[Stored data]
-.-.-

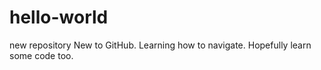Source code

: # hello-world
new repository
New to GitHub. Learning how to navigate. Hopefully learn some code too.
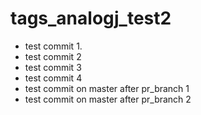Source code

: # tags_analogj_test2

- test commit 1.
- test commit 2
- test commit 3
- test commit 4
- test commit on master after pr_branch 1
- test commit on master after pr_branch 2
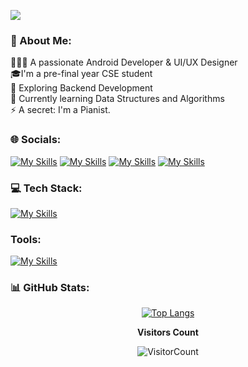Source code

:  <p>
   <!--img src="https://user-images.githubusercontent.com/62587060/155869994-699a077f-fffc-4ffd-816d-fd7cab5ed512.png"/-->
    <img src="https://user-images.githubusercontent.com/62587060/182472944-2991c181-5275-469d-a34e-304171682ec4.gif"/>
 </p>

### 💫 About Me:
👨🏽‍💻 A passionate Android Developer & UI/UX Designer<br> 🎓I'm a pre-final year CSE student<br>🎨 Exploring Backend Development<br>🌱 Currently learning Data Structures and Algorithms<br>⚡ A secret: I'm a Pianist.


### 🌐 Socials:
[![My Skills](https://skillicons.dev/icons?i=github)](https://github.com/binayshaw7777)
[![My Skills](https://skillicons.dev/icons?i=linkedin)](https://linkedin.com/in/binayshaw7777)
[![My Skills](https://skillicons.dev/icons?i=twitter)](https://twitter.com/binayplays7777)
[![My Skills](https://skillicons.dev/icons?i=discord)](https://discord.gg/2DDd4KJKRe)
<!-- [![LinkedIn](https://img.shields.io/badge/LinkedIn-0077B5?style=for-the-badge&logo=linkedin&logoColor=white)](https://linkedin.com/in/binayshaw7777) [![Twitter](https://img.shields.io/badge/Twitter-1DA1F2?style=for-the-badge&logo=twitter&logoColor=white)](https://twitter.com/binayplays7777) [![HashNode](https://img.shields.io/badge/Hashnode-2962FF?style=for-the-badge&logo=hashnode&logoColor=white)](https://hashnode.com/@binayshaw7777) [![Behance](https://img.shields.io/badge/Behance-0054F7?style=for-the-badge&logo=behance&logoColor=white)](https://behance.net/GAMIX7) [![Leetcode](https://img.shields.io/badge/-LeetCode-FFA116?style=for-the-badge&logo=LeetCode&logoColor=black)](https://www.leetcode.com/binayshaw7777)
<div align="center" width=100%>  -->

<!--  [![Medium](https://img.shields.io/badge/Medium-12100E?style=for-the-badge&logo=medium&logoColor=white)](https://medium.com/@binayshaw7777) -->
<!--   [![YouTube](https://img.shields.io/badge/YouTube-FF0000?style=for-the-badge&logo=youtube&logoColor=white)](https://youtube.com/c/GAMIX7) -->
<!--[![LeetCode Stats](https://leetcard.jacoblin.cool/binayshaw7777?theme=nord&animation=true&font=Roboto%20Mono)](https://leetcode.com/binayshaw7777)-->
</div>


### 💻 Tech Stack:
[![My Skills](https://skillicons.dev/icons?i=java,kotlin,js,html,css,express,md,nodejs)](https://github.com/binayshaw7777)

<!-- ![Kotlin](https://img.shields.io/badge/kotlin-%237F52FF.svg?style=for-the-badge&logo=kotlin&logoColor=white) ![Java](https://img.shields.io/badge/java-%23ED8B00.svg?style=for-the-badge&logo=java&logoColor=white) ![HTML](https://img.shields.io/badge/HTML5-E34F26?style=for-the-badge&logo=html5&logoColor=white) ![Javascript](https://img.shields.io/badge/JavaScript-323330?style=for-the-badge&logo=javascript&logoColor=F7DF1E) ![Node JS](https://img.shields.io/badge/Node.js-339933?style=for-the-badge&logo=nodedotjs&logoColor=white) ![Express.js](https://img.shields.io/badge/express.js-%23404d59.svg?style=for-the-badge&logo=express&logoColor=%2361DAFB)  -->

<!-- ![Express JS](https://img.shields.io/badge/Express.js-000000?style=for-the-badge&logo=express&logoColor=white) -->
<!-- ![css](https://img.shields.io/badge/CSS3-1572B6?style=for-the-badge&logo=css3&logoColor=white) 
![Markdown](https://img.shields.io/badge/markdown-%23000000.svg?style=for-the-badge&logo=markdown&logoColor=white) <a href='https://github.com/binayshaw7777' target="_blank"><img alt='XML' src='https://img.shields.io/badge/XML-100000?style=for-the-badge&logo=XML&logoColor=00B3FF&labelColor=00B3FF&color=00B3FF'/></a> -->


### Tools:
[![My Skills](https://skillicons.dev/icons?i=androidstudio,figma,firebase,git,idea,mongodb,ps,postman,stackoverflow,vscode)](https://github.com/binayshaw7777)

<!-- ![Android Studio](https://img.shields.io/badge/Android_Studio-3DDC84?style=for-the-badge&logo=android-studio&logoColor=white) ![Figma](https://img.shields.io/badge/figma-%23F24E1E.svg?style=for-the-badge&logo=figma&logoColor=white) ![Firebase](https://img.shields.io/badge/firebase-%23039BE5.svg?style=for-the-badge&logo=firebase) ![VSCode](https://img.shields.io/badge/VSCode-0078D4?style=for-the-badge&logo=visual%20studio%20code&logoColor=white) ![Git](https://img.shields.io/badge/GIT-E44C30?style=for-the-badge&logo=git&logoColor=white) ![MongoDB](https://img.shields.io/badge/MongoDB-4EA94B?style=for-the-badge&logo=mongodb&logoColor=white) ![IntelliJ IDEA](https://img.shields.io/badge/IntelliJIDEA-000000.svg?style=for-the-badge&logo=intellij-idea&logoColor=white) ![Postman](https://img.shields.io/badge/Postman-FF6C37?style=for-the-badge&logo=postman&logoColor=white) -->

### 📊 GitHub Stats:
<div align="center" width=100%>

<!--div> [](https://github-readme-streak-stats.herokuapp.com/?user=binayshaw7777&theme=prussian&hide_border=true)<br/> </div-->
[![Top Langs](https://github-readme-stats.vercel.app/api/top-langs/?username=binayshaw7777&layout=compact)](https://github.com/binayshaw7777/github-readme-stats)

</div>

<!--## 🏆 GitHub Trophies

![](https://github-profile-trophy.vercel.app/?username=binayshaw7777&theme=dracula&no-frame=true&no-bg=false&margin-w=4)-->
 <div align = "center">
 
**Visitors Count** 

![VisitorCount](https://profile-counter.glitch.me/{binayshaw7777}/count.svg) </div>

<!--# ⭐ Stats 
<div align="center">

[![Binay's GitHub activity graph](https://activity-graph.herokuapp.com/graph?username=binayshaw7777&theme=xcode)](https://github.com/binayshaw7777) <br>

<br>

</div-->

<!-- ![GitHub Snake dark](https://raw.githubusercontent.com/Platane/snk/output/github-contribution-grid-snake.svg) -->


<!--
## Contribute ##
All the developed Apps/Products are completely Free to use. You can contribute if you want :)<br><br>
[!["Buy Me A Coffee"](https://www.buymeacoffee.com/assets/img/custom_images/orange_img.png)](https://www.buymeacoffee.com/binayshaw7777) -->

-.-.-

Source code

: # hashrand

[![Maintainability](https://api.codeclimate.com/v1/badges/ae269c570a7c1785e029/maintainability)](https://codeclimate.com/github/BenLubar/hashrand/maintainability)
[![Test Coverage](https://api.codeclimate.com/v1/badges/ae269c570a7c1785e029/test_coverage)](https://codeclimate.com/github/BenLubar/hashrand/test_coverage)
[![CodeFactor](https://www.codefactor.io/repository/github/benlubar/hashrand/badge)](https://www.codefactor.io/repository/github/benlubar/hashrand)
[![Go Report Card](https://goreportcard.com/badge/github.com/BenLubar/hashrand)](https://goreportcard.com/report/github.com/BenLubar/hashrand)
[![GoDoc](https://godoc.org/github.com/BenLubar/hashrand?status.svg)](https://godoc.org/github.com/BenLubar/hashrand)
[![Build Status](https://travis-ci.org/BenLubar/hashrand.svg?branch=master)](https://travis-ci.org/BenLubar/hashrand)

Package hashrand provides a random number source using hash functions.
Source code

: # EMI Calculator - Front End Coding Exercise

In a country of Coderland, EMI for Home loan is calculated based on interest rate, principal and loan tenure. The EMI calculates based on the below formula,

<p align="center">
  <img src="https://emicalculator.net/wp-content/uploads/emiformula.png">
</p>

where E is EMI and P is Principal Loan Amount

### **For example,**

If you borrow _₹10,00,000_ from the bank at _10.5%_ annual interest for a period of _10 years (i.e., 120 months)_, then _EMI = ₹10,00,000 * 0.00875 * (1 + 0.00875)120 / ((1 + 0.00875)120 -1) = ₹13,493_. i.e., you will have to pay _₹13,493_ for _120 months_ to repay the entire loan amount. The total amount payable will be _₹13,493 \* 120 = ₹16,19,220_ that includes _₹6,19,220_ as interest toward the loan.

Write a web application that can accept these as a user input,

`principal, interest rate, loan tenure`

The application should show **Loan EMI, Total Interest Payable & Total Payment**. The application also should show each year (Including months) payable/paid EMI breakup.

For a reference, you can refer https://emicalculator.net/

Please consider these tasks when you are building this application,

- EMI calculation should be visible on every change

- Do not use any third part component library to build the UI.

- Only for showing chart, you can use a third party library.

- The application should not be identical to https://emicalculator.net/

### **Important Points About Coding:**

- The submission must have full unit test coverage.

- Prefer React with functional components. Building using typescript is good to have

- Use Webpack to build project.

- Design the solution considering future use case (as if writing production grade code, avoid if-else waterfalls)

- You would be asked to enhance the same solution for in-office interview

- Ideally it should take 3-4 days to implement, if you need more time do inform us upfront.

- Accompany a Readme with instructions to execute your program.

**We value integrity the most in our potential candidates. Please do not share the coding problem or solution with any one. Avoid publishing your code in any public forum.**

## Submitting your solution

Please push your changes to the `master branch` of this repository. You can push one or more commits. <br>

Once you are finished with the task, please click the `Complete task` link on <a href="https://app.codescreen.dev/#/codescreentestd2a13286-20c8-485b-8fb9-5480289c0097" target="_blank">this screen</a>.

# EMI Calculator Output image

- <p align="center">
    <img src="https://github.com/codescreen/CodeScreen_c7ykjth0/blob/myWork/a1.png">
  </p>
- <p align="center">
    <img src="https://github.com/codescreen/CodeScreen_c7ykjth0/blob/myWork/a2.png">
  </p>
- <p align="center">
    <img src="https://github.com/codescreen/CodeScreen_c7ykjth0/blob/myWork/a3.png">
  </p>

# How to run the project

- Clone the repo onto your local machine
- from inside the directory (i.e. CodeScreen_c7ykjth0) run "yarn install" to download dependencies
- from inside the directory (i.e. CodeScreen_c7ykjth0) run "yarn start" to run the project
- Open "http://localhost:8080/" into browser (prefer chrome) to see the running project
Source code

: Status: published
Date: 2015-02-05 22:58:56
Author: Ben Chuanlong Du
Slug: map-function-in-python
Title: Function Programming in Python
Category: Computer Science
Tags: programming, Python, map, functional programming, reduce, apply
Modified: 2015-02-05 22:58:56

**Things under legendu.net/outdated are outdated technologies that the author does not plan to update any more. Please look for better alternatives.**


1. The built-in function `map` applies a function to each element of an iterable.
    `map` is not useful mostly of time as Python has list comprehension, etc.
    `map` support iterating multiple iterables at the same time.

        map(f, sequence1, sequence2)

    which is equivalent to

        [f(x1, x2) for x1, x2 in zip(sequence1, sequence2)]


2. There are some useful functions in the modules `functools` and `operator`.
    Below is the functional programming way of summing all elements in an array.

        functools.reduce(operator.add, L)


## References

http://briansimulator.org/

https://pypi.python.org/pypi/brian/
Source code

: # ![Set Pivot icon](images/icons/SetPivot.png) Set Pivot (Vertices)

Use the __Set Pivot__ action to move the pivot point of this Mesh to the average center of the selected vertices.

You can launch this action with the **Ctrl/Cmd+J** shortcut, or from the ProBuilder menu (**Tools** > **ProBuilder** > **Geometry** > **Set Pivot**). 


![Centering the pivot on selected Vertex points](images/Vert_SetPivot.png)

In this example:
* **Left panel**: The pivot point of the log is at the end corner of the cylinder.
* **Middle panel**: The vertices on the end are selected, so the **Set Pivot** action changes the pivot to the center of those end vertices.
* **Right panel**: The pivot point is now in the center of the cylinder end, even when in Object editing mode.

-.-.-

# INSTRUCTIONS TO FOLLOW
Each line above with the word "that" must be returned.

# ANSWER BOX
If you borrow _₹10,00,000_ from the bank at _10.5%_ annual interest for a period of _10 years (i.e., 120 months)_, then _EMI = ₹10,00,000 * 0.00875 * (1 + 0.00875)120 / ((1 + 0.00875)120 -1) = ₹13,493_. i.e., you will have to pay _₹13,493_ for _120 months_ to repay the entire loan amount. The total amount payable will be _₹13,493 \* 120 = ₹16,19,220_ that includes _₹6,19,220_ as interest toward the loan.
Write a web application that can accept these as a user input,
**Things under legendu.net/outdated are outdated technologies that the author does not plan to update any more. Please look for better alternatives.**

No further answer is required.